As researchers across the world rush to develop a rapid test for COVID-19, some are taking a do-it-yourself approach. Biohackers — amateur scientists with an affinity for biotechnology — in Australia have reportedly created a new test that could provide COVID-19 diagnosis in 30 minutes and could potentially be used by patients at home. The test is experimental, but the biohackers findings are useful to the community of scientists who are racing for answers to this virus outbreak.
A group of biohackers at the “open-access molecular biology laboratory” BioFoundry in Sydney, Australia, are working off a copy of a test developed by Jinzhao Song, a research assistant in Professor Haim Bau’s lab in the Department of Mechanical Engineering and Applied Mechanics. Song first heard of COVID-19 in January and began working “day and night” to develop a rapid test kit. Song and his colleagues posted their findings online, though their paper has not yet been peer-reviewed.
“We don’t want intellectual property,” Song told Australia’s ABC News. Rather focusing on profits, Song wants the research to be open-source so it can benefit from as many minds as possible.
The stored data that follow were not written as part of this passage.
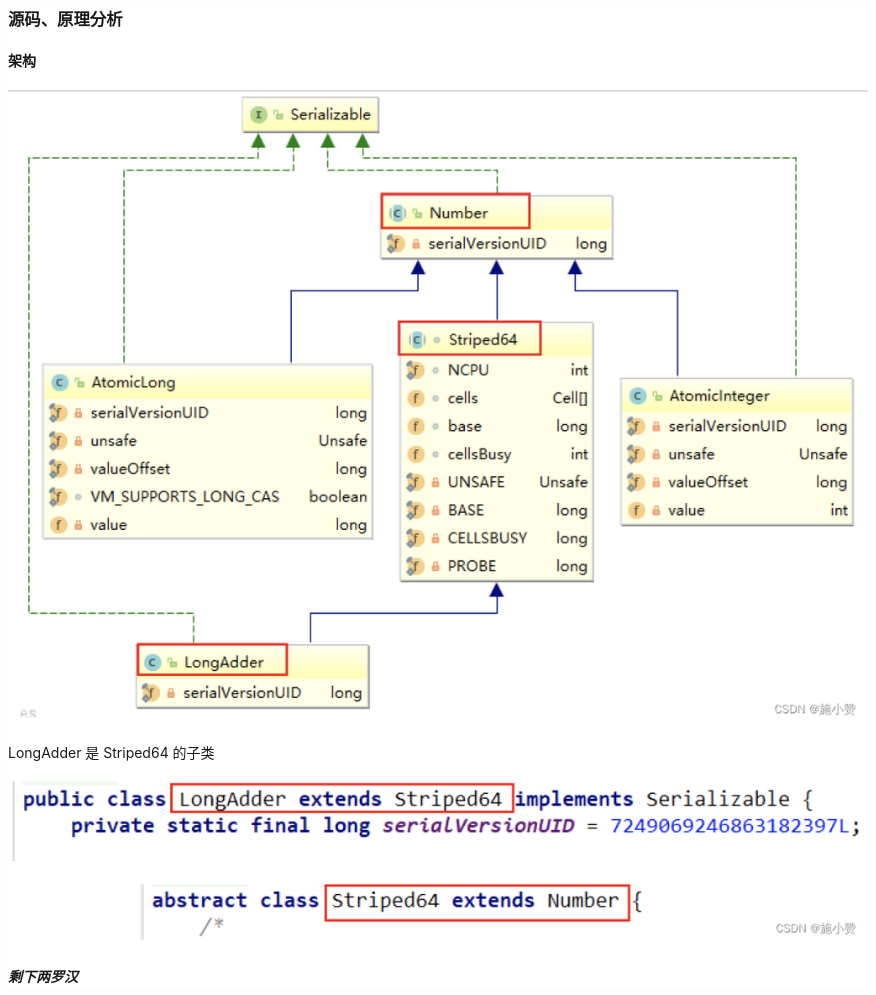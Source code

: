 ### **源码、原理分析**

#### **架构**

![](image/8、原子操作类之18罗汉增强/87087fe2b438435885c9355c9992a05e.png)

LongAdder 是 Striped64 的子类 

![](image/8、原子操作类之18罗汉增强/ff3c16d51b9c4d62ae2ad6fc88c652cc.png)

##### 剩下两罗汉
At present, doctors testing patients for COVID-19 are using tests that rely on a process called polymerase chain reaction (PCR). This test is highly accurate but the testing process is complicated and requires expensive automated machinery. Song and others have proposed a test that relies on a different process called loop-mediated isothermal amplification (LAMP), which is designed to be simpler, faster, and cheaper than PCR tests. And as with the Bau lab’s Zika test, which Song also contributed to, LAMP tests for COVID-19 could potentially be done in any location, including at home.